Skidmore Student Conservation Core brings care to oft-overlooked North Woods: Environmentally conscious students participate in one of the newest independent study programs

Posted by Dylan Bronstein

Had students happened to be out in the North Woods during the week before school, they might have come across six students doing trail maintenance, removing invasive species, building water bars, and picking up litter with sustainability representatives. These six students are the members of the newest independent study at the College, the Skidmore Student Conservation Core.

North Woods, much to the surprise of many younger students, isn't just a collection of apartments that house upperclassmen.
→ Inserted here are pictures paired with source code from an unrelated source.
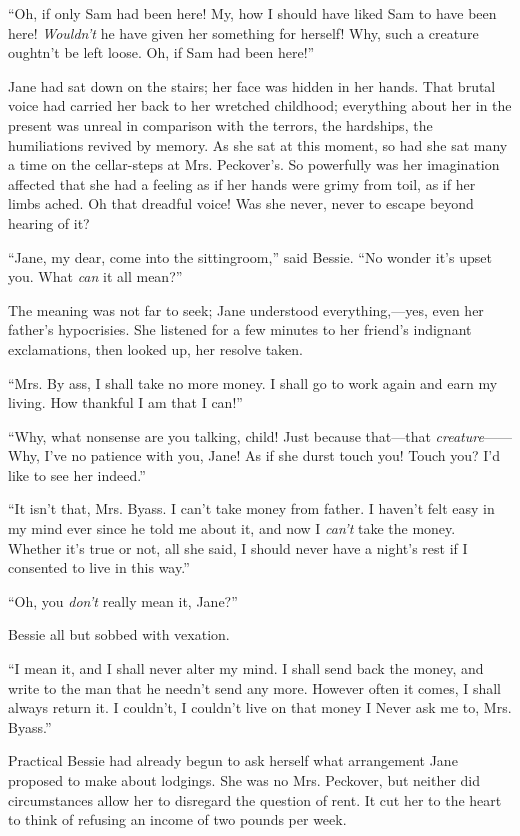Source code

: ``Oh, if only Sam had been here! My, how I should have liked Sam to have
been here! \emph{Wouldn't} he have given her something for herself! Why,
such a creature oughtn't be left loose. Oh, if Sam had been here!''

Jane had sat down on the stairs; her face was hidden in her hands. That
brutal voice had carried her back to her wretched childhood; everything
about her in the present was unreal in comparison with the terrors, the
hardships, the humiliations revived by memory. As she sat at this
moment, so had she sat many a time on the cellar-steps at Mrs.
Peckover's. So powerfully was her imagination affected that she had a
feeling as {\protect\hypertarget{248}{}{}}if her hands were grimy from
toil, as if her limbs ached. Oh that dreadful voice! Was she never,
never to escape beyond hearing of it?

``Jane, my dear, come into the sittingroom,'' said Bessie. ``No wonder
it's upset you. What \emph{can} it all mean?''

The meaning was not far to seek; Jane understood everything,---yes, even
her father's hypocrisies. She listened for a few minutes to her friend's
indignant exclamations, then looked up, her resolve taken.

``Mrs. By ass, I shall take no more money. I shall go to work again and
earn my living. How thankful I am that I can!''

``Why, what nonsense are you talking, child! Just because that---that
\emph{creature}{{------}}Why, I've no patience with you, Jane! As if she
durst touch you! Touch you? I'd like to see her indeed.''

``It isn't that, Mrs. Byass. I can't take money from father. I haven't
felt easy in my mind ever since he told me about it, and now I
\emph{can't} take the money. Whether it's true or not, all she said, I
should never have a night's rest if I consented to live in this way.''

{\protect\hypertarget{249}{}{}}``Oh, you \emph{don't} really mean it,
Jane?''

Bessie all but sobbed with vexation.

``I mean it, and I shall never alter my mind. I shall send back the
money, and write to the man that he needn't send any more. However often
it comes, I shall always return it. I couldn't, I couldn't live on that
money I Never ask me to, Mrs. Byass.''

Practical Bessie had already begun to ask herself what arrangement Jane
proposed to make about lodgings. She was no Mrs. Peckover, but neither
did circumstances allow her to disregard the question of rent. It cut
her to the heart to think of refusing an income of two pounds per week.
It's also the name that groups such as the Friends of North Woods and Sustainability Stewards use to refer to the 170 acres of woodland located north of campus.
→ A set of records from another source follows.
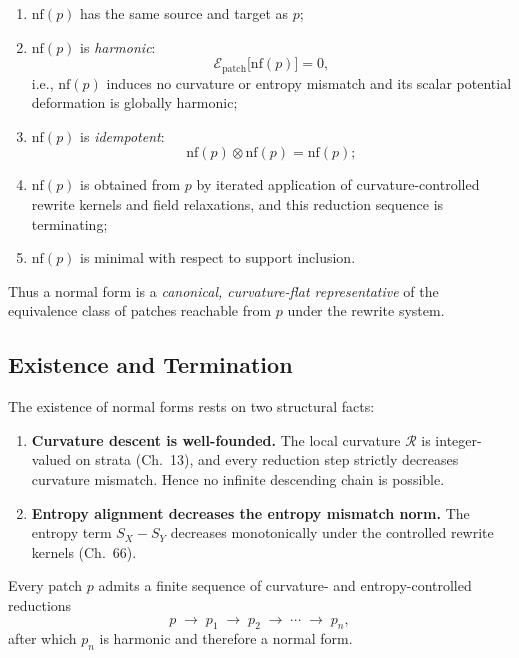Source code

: \begin{enumerate}
\item $\mathrm{nf}(p)$ has the same source and target as $p$;

\item $\mathrm{nf}(p)$ is \emph{harmonic}:  
      \[
      \mathcal{E}_{\mathrm{patch}}\bigl[\mathrm{nf}(p)\bigr] = 0,
      \]
      i.e., $\mathrm{nf}(p)$ induces no curvature or entropy mismatch
      and its scalar potential deformation is globally harmonic;

\item $\mathrm{nf}(p)$ is \emph{idempotent}:  
      \[
      \mathrm{nf}(p) \otimes \mathrm{nf}(p) = \mathrm{nf}(p);
      \]

\item $\mathrm{nf}(p)$ is obtained from $p$ by iterated application
      of curvature-controlled rewrite kernels and field relaxations,
      and this reduction sequence is terminating;

\item $\mathrm{nf}(p)$ is minimal with respect to support inclusion.
\end{enumerate}

Thus a normal form is a \emph{canonical, curvature-flat representative}
of the equivalence class of patches reachable from $p$ under the rewrite system.

\subsection{Existence and Termination}
\label{subsec:79-3-termination}

The existence of normal forms rests on two structural facts:

\begin{enumerate}
\item \textbf{Curvature descent is well-founded.}  
      The local curvature $\mathcal{R}$ is integer-valued on strata (Ch.~13),
      and every reduction step strictly decreases curvature mismatch.
      Hence no infinite descending chain is possible.

\item \textbf{Entropy alignment decreases the entropy mismatch norm.}  
      The entropy term $S_X - S_Y$ decreases monotonically under
      the controlled rewrite kernels (Ch.~66).
\end{enumerate}

\begin{lemma}[Termination]
Every patch $p$ admits a finite sequence of curvature- and entropy-controlled
reductions
\[
p \;\longrightarrow\; p_1 \;\longrightarrow\; p_2 
  \;\longrightarrow\; \cdots \;\longrightarrow\; p_n,
\]
after which $p_n$ is harmonic and therefore a normal form.
\end{lemma}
Spearheaded by Sustainability Coordinator Riley Neugebauer, the Skidmore Student Conservation Core, or SSCC, will enter its first semester of existence since its theoretical inception almost a year ago as a group designed to provide students with a two credit independent study focused on sustainability and conservation.

"We were talking about ways to get students more involved in some of the on-campus hands activities related to land conservation and trail maintenance in the North Woods," Neugebauer said. "We have a living laboratory that is the North Woods, and I wanted to turn that into a learning opportunity as well as something practical. Students get practical skills and it supports the work that I do, which helps make the North Woods a more useable space."
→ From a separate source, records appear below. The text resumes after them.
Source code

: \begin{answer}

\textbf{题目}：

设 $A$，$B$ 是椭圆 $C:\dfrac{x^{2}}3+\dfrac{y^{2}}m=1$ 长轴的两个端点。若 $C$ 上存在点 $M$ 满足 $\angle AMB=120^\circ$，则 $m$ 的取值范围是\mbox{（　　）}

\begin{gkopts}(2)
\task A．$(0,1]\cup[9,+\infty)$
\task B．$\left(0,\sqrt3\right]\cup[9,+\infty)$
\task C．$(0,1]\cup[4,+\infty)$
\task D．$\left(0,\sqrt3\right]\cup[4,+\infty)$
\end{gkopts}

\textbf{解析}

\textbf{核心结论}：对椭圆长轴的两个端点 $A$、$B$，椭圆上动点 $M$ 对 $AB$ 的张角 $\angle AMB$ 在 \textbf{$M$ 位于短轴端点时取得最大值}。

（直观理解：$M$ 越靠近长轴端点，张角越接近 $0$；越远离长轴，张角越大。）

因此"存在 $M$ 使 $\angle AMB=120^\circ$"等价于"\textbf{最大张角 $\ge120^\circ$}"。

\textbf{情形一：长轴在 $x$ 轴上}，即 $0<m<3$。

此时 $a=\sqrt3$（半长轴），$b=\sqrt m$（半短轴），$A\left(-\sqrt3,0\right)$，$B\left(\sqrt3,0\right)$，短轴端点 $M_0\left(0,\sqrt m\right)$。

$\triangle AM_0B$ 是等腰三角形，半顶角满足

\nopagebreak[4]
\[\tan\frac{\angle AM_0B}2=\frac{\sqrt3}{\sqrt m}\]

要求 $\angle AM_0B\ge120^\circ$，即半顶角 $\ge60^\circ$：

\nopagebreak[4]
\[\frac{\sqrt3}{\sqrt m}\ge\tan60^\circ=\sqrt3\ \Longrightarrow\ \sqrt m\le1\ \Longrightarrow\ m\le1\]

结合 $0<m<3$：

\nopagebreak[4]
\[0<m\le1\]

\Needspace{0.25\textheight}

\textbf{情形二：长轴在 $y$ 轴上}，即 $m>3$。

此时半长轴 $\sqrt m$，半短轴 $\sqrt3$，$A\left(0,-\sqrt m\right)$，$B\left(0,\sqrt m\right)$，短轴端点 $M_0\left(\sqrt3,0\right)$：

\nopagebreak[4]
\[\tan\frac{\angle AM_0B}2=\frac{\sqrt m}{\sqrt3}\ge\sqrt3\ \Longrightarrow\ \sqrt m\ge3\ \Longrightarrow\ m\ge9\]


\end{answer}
Students registered for the SSCC independent study will learn conservation and sustainability techniques that they will use if they plan on pursuing any type of career in the environmental sciences.

Though the SSCC spends much of its time in the woods, the group demonstrates a fair amount of involvement on campus as well. Thomas Wessels, an ecologist and author, is scheduled to come to the College to give a lecture at 7 p.m. on Sept. 19 in Filene. This event will be co-sponsored by the SSCC along with the Environmental Studies Program and Sustainable Skidmore.

Lectures that bring ecologists and conservationists to Skidmore represent one of the many goals of the SSCC that enhance the group's own knowledge of conservation, as well as that of the campus community.